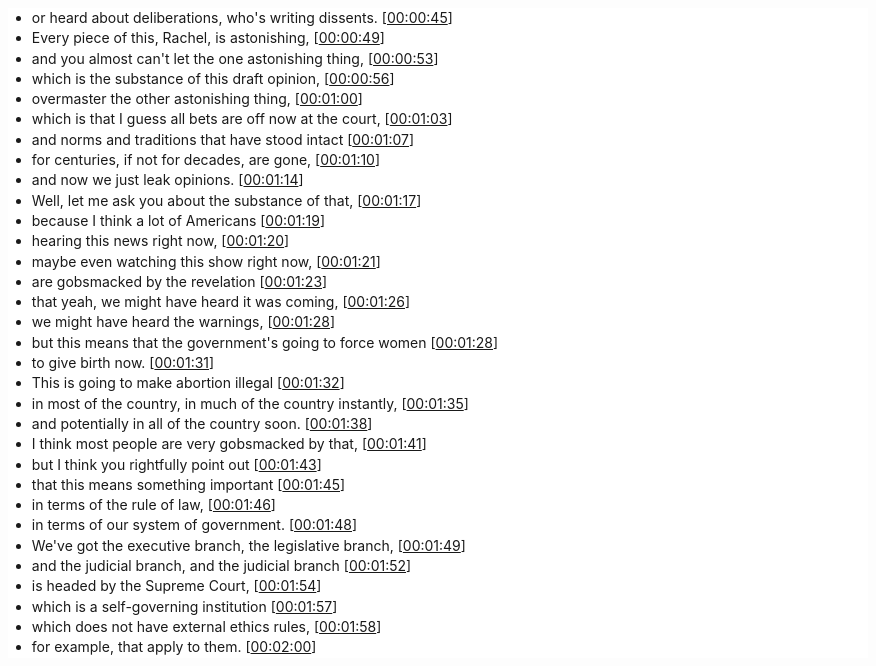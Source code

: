 *  or heard about deliberations, who's writing dissents. [[00:00:45](https://www.youtube.com/watch?v=yXjJC_O89Io&t=45.36s)]
*  Every piece of this, Rachel, is astonishing, [[00:00:49](https://www.youtube.com/watch?v=yXjJC_O89Io&t=49.9s)]
*  and you almost can't let the one astonishing thing, [[00:00:53](https://www.youtube.com/watch?v=yXjJC_O89Io&t=53.18s)]
*  which is the substance of this draft opinion, [[00:00:56](https://www.youtube.com/watch?v=yXjJC_O89Io&t=56.8s)]
*  overmaster the other astonishing thing, [[00:01:00](https://www.youtube.com/watch?v=yXjJC_O89Io&t=60.36s)]
*  which is that I guess all bets are off now at the court, [[00:01:03](https://www.youtube.com/watch?v=yXjJC_O89Io&t=63.04s)]
*  and norms and traditions that have stood intact [[00:01:07](https://www.youtube.com/watch?v=yXjJC_O89Io&t=67.16s)]
*  for centuries, if not for decades, are gone, [[00:01:10](https://www.youtube.com/watch?v=yXjJC_O89Io&t=70.92s)]
*  and now we just leak opinions. [[00:01:14](https://www.youtube.com/watch?v=yXjJC_O89Io&t=74.32s)]
*  Well, let me ask you about the substance of that, [[00:01:17](https://www.youtube.com/watch?v=yXjJC_O89Io&t=77.52s)]
*  because I think a lot of Americans [[00:01:19](https://www.youtube.com/watch?v=yXjJC_O89Io&t=79.2s)]
*  hearing this news right now, [[00:01:20](https://www.youtube.com/watch?v=yXjJC_O89Io&t=80.53999999999999s)]
*  maybe even watching this show right now, [[00:01:21](https://www.youtube.com/watch?v=yXjJC_O89Io&t=81.6s)]
*  are gobsmacked by the revelation [[00:01:23](https://www.youtube.com/watch?v=yXjJC_O89Io&t=83.96s)]
*  that yeah, we might have heard it was coming, [[00:01:26](https://www.youtube.com/watch?v=yXjJC_O89Io&t=86.63999999999999s)]
*  we might have heard the warnings, [[00:01:28](https://www.youtube.com/watch?v=yXjJC_O89Io&t=88.03999999999999s)]
*  but this means that the government's going to force women [[00:01:28](https://www.youtube.com/watch?v=yXjJC_O89Io&t=88.91999999999999s)]
*  to give birth now. [[00:01:31](https://www.youtube.com/watch?v=yXjJC_O89Io&t=91.77999999999999s)]
*  This is going to make abortion illegal [[00:01:32](https://www.youtube.com/watch?v=yXjJC_O89Io&t=92.61999999999999s)]
*  in most of the country, in much of the country instantly, [[00:01:35](https://www.youtube.com/watch?v=yXjJC_O89Io&t=95.24s)]
*  and potentially in all of the country soon. [[00:01:38](https://www.youtube.com/watch?v=yXjJC_O89Io&t=98.67999999999999s)]
*  I think most people are very gobsmacked by that, [[00:01:41](https://www.youtube.com/watch?v=yXjJC_O89Io&t=101.1s)]
*  but I think you rightfully point out [[00:01:43](https://www.youtube.com/watch?v=yXjJC_O89Io&t=103.32s)]
*  that this means something important [[00:01:45](https://www.youtube.com/watch?v=yXjJC_O89Io&t=105.35999999999999s)]
*  in terms of the rule of law, [[00:01:46](https://www.youtube.com/watch?v=yXjJC_O89Io&t=106.63999999999999s)]
*  in terms of our system of government. [[00:01:48](https://www.youtube.com/watch?v=yXjJC_O89Io&t=108.11999999999999s)]
*  We've got the executive branch, the legislative branch, [[00:01:49](https://www.youtube.com/watch?v=yXjJC_O89Io&t=109.6s)]
*  and the judicial branch, and the judicial branch [[00:01:52](https://www.youtube.com/watch?v=yXjJC_O89Io&t=112.16s)]
*  is headed by the Supreme Court, [[00:01:54](https://www.youtube.com/watch?v=yXjJC_O89Io&t=114.8s)]
*  which is a self-governing institution [[00:01:57](https://www.youtube.com/watch?v=yXjJC_O89Io&t=117.0s)]
*  which does not have external ethics rules, [[00:01:58](https://www.youtube.com/watch?v=yXjJC_O89Io&t=118.11999999999999s)]
*  for example, that apply to them. [[00:02:00](https://www.youtube.com/watch?v=yXjJC_O89Io&t=120.84s)]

━━━━

_Exercise directions_
From the material above, set down exactly the lines starting at the one with "but this means" and ending at the one with "to give birth", end lines included.

_Solution to this exercise_
*  but this means that the government's going to force women [[00:01:28](https://www.youtube.com/watch?v=yXjJC_O89Io&t=88.91999999999999s)]
*  to give birth now. [[00:01:31](https://www.youtube.com/watch?v=yXjJC_O89Io&t=91.77999999999999s)]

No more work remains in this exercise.